Debug Splunk Connect for SNMP¶
Pieces of Advice¶
Check when SNMP WALK was executed last time for the device¶
- Configure Splunk OpenTelemetry Collector for Kubernetes
- Go to your Splunk and execute search:
index="em_logs" "Sending due task" "sc4snmp;<IP_ADDRESS>;walk"
and replacewith the pertinent IP Address.
Uninstall Splunk Connect for SNMP¶
To uninstall SC4SNMP run the following commands:
microk8s helm3 uninstall snmp -n sc4snmp
microk8s kubectl delete pvc --all -n sc4snmp
Installing Splunk Connect for SNMP on Linux RedHat¶
Installation of RedHat may be blocking ports required by microk8s. Installing microk8s on RedHat requires checking to see if the firewall is not blocking any of required microk8s ports.
Issues¶
“Empty SNMP response message” problem¶
In case you see the following line in the worker’s logs:
[2022-01-04 11:44:22,553: INFO/ForkPoolWorker-1] Task splunk_connect_for_snmp.snmp.tasks.walk[8e62fc62-569c-473f-a765-ff92577774e5] retry: Retry in 3489s: SnmpActionError('An error of SNMP isWalk=True for a host 192.168.10.20 occurred: Empty SNMP response message')
that causes infinite retry of walk operation, add worker.ignoreEmptyVarbinds
parameter to values.yaml
and set it to true.
An example configuration for a worker in values.yaml
is:
worker:
ignoreEmptyVarbinds: true
“OID not increasing” problem¶
In case you see the following line in worker’s logs:
[2022-01-04 11:44:22,553: INFO/ForkPoolWorker-1] Task splunk_connect_for_snmp.snmp.tasks.walk[8e62fc62-569c-473f-a765-ff92577774e5] retry: Retry in 3489s: SnmpActionError('An error of SNMP isWalk=True for a host 192.168.10.20 occurred: OID not increasing')
that causes infinite retry of walk operation, add worker.ignoreNotIncreasingOid
array to values.yaml
and fill with the addresses of hosts where the problem appears.
An example configuration for a worker in values.yaml
is:
worker:
ignoreNotIncreasingOid:
- "127.0.0.1:164"
- "127.0.0.6"
If you put only IP address (ex. 127.0.0.1
), then errors will be ignored for all of its devices (like 127.0.0.1:161
,
127.0.0.1:163
…).

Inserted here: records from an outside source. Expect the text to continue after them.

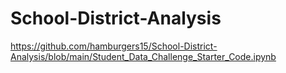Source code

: # School-District-Analysis

https://github.com/hamburgers15/School-District-Analysis/blob/main/Student_Data_Challenge_Starter_Code.ipynb
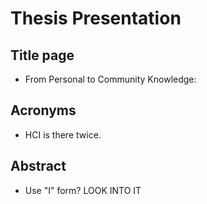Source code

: # Thesis Presentation

## Title page
- From Personal to Community Knowledge: 

## Acronyms
- HCI is there twice.

## Abstract
- Use "I" form? LOOK INTO IT
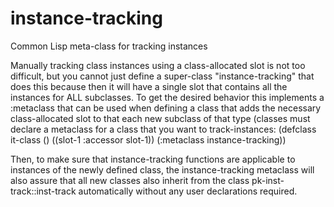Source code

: # instance-tracking
 Common Lisp meta-class for tracking instances

Manually tracking class instances using a class-allocated slot is not too difficult, but you cannot just define a super-class "instance-tracking" that does this because then it will have a single slot that contains all the instances for ALL subclasses. To get the desired behavior this implements a :metaclass that can be used when defining a class that adds the necessary class-allocated slot to that each new subclass of that type (classes must declare a metaclass for a class that you want to track-instances:
	(defclass it-class ()
	  ((slot-1 :accessor slot-1))
	  (:metaclass instance-tracking))

Then, to make sure that instance-tracking functions are applicable to instances of the newly defined class, the instance-tracking metaclass will also assure that all new classes also inherit from the class pk-inst-track::inst-track automatically without any user declarations required.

If you put IP address and host structured as {host}:{port}
, that means the error will be ignored only for this device.
Walking a device takes too much time¶
Enable small walk functionality with the following instruction: Configure small walk profile.
An error of SNMP isWalk=True blocks traffic on SC4SNMP instance¶
If you see many An error of SNMP isWalk=True
errors in logs, that means that there is a connection problem with the hosts you’re polling from.
Walk will try to retry multiple times, which will eventually cause a worker to be blocked for the retries time. In this case, you might want to limit
the maximum retries time. You can do this by setting the variable worker.walkRetryMaxInterval
, for example:
worker:
walkRetryMaxInterval: 60
With the configuration from the above, ‘walk’ will retry exponentially until it reaches 60 seconds.
SNMP Rollover¶
The Rollover problem is due to the integer value stored (especially when the value is 32-bit) being finite.
When it reaches its maximum, it gets rolled down to 0 again. This causes a strange drop in Analytics data.
The most common case of this issue is interface speed on high speed ports. As a solution to this problem, SNMPv2 SMI defined a new object type, counter64, for 64-bit counters (read more about it).
Not all the devices support it, but if they do, poll the counter64 type OID instead of the counter32 one.
For example, use ifHCInOctets
instead of ifInOctets
.
If 64-bit counter are not supported on your device, you can write your own Splunk queries that calculate the shift based on maximum integer value + current state. The same works for values big enough that they’re not fitting a 64-bit value. An example for a SPLUNK query like that (interface counter), would be:
| streamstats current=f last(ifInOctets) as p_ifInOctets last(ifOutOctets) as p_ifOutOctets by ifAlias
| eval in_delta=(ifInOctets - p_ifInOctets)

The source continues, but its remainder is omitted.